Wan Hu was a minor official in the Ming dynasty and, as legend goes, wanted badly to journey to the moon. Of course, this was impossible in those days, but Wan Hu believed that China's rocket and fireworks technology was the key to achieving his dream.

So one night, while the moon shone over 16th-century China, Wan Hu strapped himself into a special chair with 47 gunpowder-laden bamboo rockets latched to it. His 47 assistants lit the fuses and -- I'm sure -- ran frantically for their lives.

Within seconds, a roar ripped through the air and a flash lit the landscape. When the smoke cleared, the assistants peeked out. Wan Hu was gone! And he was never seen nor heard from again.

Could such an event have actually taken place? Surely someone, somewhere throughout history has tried such a stunt, but what about Wan Hu? Did he really make it to the moon that night, or was he completely obliterated in the "launch"? Discovery Channel's "MythBusters" decided to find out by trying the experiment with a crash-test dummy named Buster.

They found that their 47 rockets exploded upon ignition and shot the chair violently to one side, nearly destroying the chair and severely burning, but not obliterating, Buster. And, while the chair did "lift off a bit, it surely didn't go very far -- certainly not as far as the moon!

But that's not the story the Chinese tell. Legend says that Wan Hu did make it to the moon that night and that we can still see him there, sitting in the same chair and reading a book.

This week, when you see the brilliant moon in the sky after dark, look at it carefully. Its dark features are known to modern scientists as "mare" or "seas" -- vast plains of solidified magma. But some also trace the outline of the intrepid Chinese explorer.

It was in the region outlining Wan Hu's abdomen that the first astronauts actually set down onto the lunar surface 42 years ago -- in the region known as the Sea of Tranquility.

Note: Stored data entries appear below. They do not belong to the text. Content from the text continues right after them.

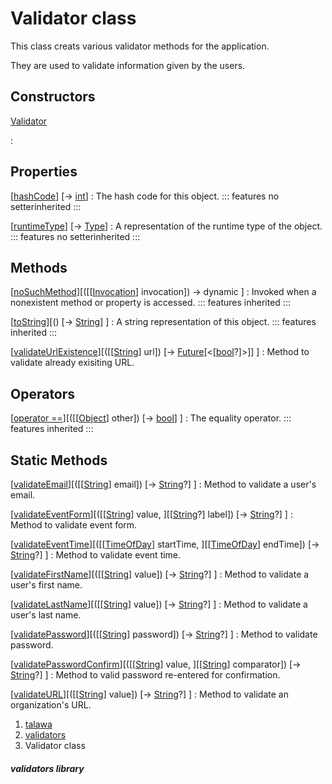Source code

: 
<div>

# Validator class

</div>


This class creats various validator methods for the application.

They are used to validate information given by the users.



## Constructors

[Validator](../utils_validators/Validator/Validator.html)

:   



## Properties

[[hashCode](https://api.flutter.dev/flutter/dart-core/Object/hashCode.html)] [→ [int](https://api.flutter.dev/flutter/dart-core/int-class.html)]
:   The hash code for this object.
    ::: features
    no setterinherited
    :::

[[runtimeType](https://api.flutter.dev/flutter/dart-core/Object/runtimeType.html)] [→ [Type](https://api.flutter.dev/flutter/dart-core/Type-class.html)]
:   A representation of the runtime type of the object.
    ::: features
    no setterinherited
    :::



## Methods

[[noSuchMethod](https://api.flutter.dev/flutter/dart-core/Object/noSuchMethod.html)][([[[Invocation](https://api.flutter.dev/flutter/dart-core/Invocation-class.html)] invocation]) → dynamic ]
:   Invoked when a nonexistent method or property is accessed.
    ::: features
    inherited
    :::

[[toString](https://api.flutter.dev/flutter/dart-core/Object/toString.html)][() [→ [String](https://api.flutter.dev/flutter/dart-core/String-class.html)] ]
:   A string representation of this object.
    ::: features
    inherited
    :::

[[validateUrlExistence](../utils_validators/Validator/validateUrlExistence.html)][([[[String](https://api.flutter.dev/flutter/dart-core/String-class.html)] url]) [→ [Future](https://api.flutter.dev/flutter/dart-core/Future-class.html)[\<[[bool](https://api.flutter.dev/flutter/dart-core/bool-class.html)?]\>]] ]
:   Method to validate already exisiting URL.



## Operators

[[operator ==](https://api.flutter.dev/flutter/dart-core/Object/operator_equals.html)][([[[Object](https://api.flutter.dev/flutter/dart-core/Object-class.html)] other]) [→ [bool](https://api.flutter.dev/flutter/dart-core/bool-class.html)] ]
:   The equality operator.
    ::: features
    inherited
    :::



## Static Methods

[[validateEmail](../utils_validators/Validator/validateEmail.html)][([[[String](https://api.flutter.dev/flutter/dart-core/String-class.html)] email]) [→ [String](https://api.flutter.dev/flutter/dart-core/String-class.html)?] ]
:   Method to validate a user\'s email.

[[validateEventForm](../utils_validators/Validator/validateEventForm.html)][([[[String](https://api.flutter.dev/flutter/dart-core/String-class.html)] value, ][[[String](https://api.flutter.dev/flutter/dart-core/String-class.html)?] label]) [→ [String](https://api.flutter.dev/flutter/dart-core/String-class.html)?] ]
:   Method to validate event form.

[[validateEventTime](../utils_validators/Validator/validateEventTime.html)][([[[TimeOfDay](https://api.flutter.dev/flutter/material/TimeOfDay-class.html)] startTime, ][[[TimeOfDay](https://api.flutter.dev/flutter/material/TimeOfDay-class.html)] endTime]) [→ [String](https://api.flutter.dev/flutter/dart-core/String-class.html)?] ]
:   Method to validate event time.

[[validateFirstName](../utils_validators/Validator/validateFirstName.html)][([[[String](https://api.flutter.dev/flutter/dart-core/String-class.html)] value]) [→ [String](https://api.flutter.dev/flutter/dart-core/String-class.html)?] ]
:   Method to validate a user\'s first name.

[[validateLastName](../utils_validators/Validator/validateLastName.html)][([[[String](https://api.flutter.dev/flutter/dart-core/String-class.html)] value]) [→ [String](https://api.flutter.dev/flutter/dart-core/String-class.html)?] ]
:   Method to validate a user\'s last name.

[[validatePassword](../utils_validators/Validator/validatePassword.html)][([[[String](https://api.flutter.dev/flutter/dart-core/String-class.html)] password]) [→ [String](https://api.flutter.dev/flutter/dart-core/String-class.html)?] ]
:   Method to validate password.

[[validatePasswordConfirm](../utils_validators/Validator/validatePasswordConfirm.html)][([[[String](https://api.flutter.dev/flutter/dart-core/String-class.html)] value, ][[[String](https://api.flutter.dev/flutter/dart-core/String-class.html)] comparator]) [→ [String](https://api.flutter.dev/flutter/dart-core/String-class.html)?] ]
:   Method to valid password re-entered for confirmation.

[[validateURL](../utils_validators/Validator/validateURL.html)][([[[String](https://api.flutter.dev/flutter/dart-core/String-class.html)] value]) [→ [String](https://api.flutter.dev/flutter/dart-core/String-class.html)?] ]
:   Method to validate an organization\'s URL.







1.  [talawa](../index.html)
2.  [validators](../utils_validators/)
3.  Validator class

##### validators library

As the moon drifts through our sky from night to night and month to month, the line between light and dark -- the "terminator" -- migrates across the lunar surface as the angle of sunlight on it changes. But Wan Hu will remain a constant reminder that people even centuries ago dreamed of traveling to the moon, the planets and the stars. And there's one thing you can be sure of: Once you find Wan Hu on the moon, our cosmic neighbor will never appear quite the same again.